Several pathways and pathologies have been suggested as connections between obesity and diabetes, including inflammation of adipose and other tissues, toxic lipids, endoplasmic reticulum stress, and fatty liver. One specific proposal is that insulin resistance induces a vicious cycle in which hyperinsulinemia increases hepatic lipogenesis and exacerbates fatty liver, in turn further increasing insulin resistance. Here I suggest that reversing this cycle via suppression of the lipogenic transcription factor SREBP-1c is a common thread that connects the antidiabetic effects of a surprising number of nuclear hormone receptors, including CAR, LRH-1, TRβ, ERα and FXR/SHP.

The diverse members of the nuclear receptor superfamily exert a wide range of metabolic regulatory effects. Within the context of insulin resistance and type 2 diabetes, the best known may be the classic hyperglycemic and diabetogenic effects of glucocorticoids (Ingle, 1941; Ingle et al., 1945; Long et al., 1940; Munck, 1971), and GR has been found more recently to directly downregulate key components of the insulin signaling cascade (Rose et al., 2010). Glucorticoids can be produced outside the adrenal, and local production by visceral adipose tissue is thought to be a contributor to insulin resistance in obesity (Gathercole and Stewart, 2010). In the liver, glucocorticoid excess promotes steatosis (Rose et al., 2010), and glucocorticoids have emerged more recently as modulators of additional hepatic metabolic pathways, including bile acid homeostasis (Rose et al., 2011).
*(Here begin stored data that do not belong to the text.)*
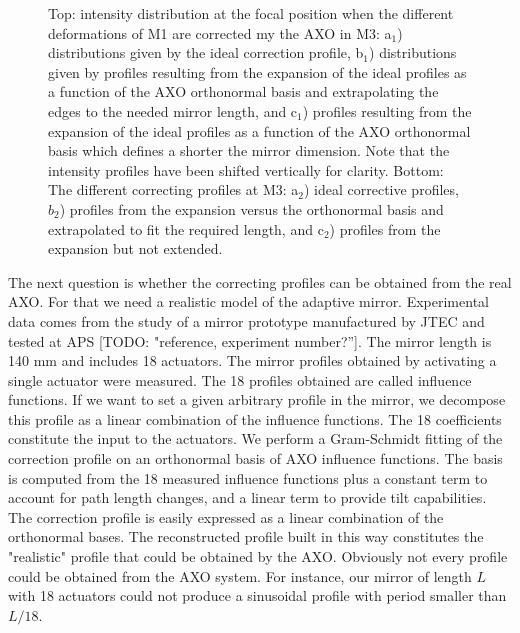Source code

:\documentclass[]{spie}  %
\newcommand{\todo}[1]{{\color{red}[TODO: "#1'']}}
\newcommand{\inred}[1]{{\color{red}#1}}
\begin{document}
\begin{figure} [ht]
\begin{center}
\begin{tabular}{l}
   \end{tabular}
   \end{center}
   \caption[example] 
   { \label{fig:intensitycorrected} 
Top: intensity distribution at the focal position when the different deformations of M1 are corrected my the AXO in M3: a$_1$) distributions given by the ideal correction profile, b$_1$) distributions given by profiles resulting from the expansion of the ideal profiles as a function of the AXO orthonormal basis and extrapolating the edges to the needed mirror length, and c$_1$)  profiles resulting from the expansion of the ideal profiles as a function of the AXO orthonormal basis which defines a shorter the mirror dimension. Note that the intensity profiles have been shifted vertically for clarity. Bottom: The different correcting profiles at M3: a$_2$) ideal corrective profiles, $b_2$) profiles from the expansion versus the orthonormal basis and extrapolated to fit the required length, and c$_2$) profiles from the expansion but not extended.}
   \end{figure} 


The next question is whether the correcting profiles can be obtained from the real AXO. For that we need a realistic model of the adaptive mirror.
Experimental data comes from the study of a mirror prototype manufactured by JTEC and tested at APS \todo{reference, experiment number?}. The mirror length is \inred{140 mm} and includes 18 actuators. The mirror profiles obtained by activating a single actuator were measured. The 18 profiles obtained are called influence functions. If we want to set a given arbitrary  profile in the mirror, we decompose this profile as a linear combination of the influence functions. The 18 coefficients constitute the input to the actuators.  
We perform a Gram-Schmidt fitting of the correction profile on an orthonormal basis of AXO influence functions. The basis is computed from the 18 measured influence functions plus a constant term to account for path length changes, and a linear term to provide tilt capabilities. The correction profile is easily expressed as a linear combination of the orthonormal bases. The reconstructed profile built in this way constitutes the "realistic" profile that could be obtained by the AXO. Obviously not every profile could be obtained from the AXO system. For instance, our mirror of length $L$ with 18 actuators could not produce a sinusoidal profile with period smaller than $L/18$. 
\end{document}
Activation of the oxysterol receptors LXRα and LXRβ may also have negative effects, since they are well known inducers of hepatic lipogenesis and fatty liver, and double knockouts do not become insulin resistant when fed a high fat diet (Kalaany et al., 2005; Kalaany and Mangelsdorf, 2005). They are essential for the activation of SREBP-1c expression by insulin (Horton et al., 2002; Repa et al., 2000; Yoshikawa et al., 2001), and the elevated expression of LXRα observed in human subjects with non-alcoholic fatty liver disease (NAFLD) is correlated with increased expression of SREBP-1c and its downstream lipogenic targets (Higuchi et al., 2008). However, synthetic LXR agonists can have antidiabetic effects in some cases (Cao et al., 2003; Commerford et al., 2007; Grefhorst et al., 2005; Herzog et al., 2007; Laffitte et al., 2003; Liu et al., 2006). Such effects have been attributed to promotion of peripheral glucose uptake, particularly by inducing Glut4 expression in adipose tissues, and suppression of hepatic gluconeogenesis via repression of hepatic GR and gluconeogenic gene expression.

The bile acid receptor FXR may also have conflicting effects in different contexts. Loss of FXR results in steatosis (Sinal et al., 2000) and insulin resistance (Ma et al., 2006; Zhang et al., 2006) in mice fed normal chow, and there are reports of beneficial effects of both bile acids and synthetic FXR ligands on insulin sensitivity (Cipriani et al., 2010; Sanyal et al., 2009; Watanabe et al., 2006; Zhang et al., 2006). However, FXR deficiency reportedly improves glucose homeostasis in mouse models of obesity (Prawitt et al., 2011), and long term FXR activation via a synthetic agonist induces obesity and insulin resistance, perhaps via suppression of endogenous bile acid pools (Watanabe et al., 2011).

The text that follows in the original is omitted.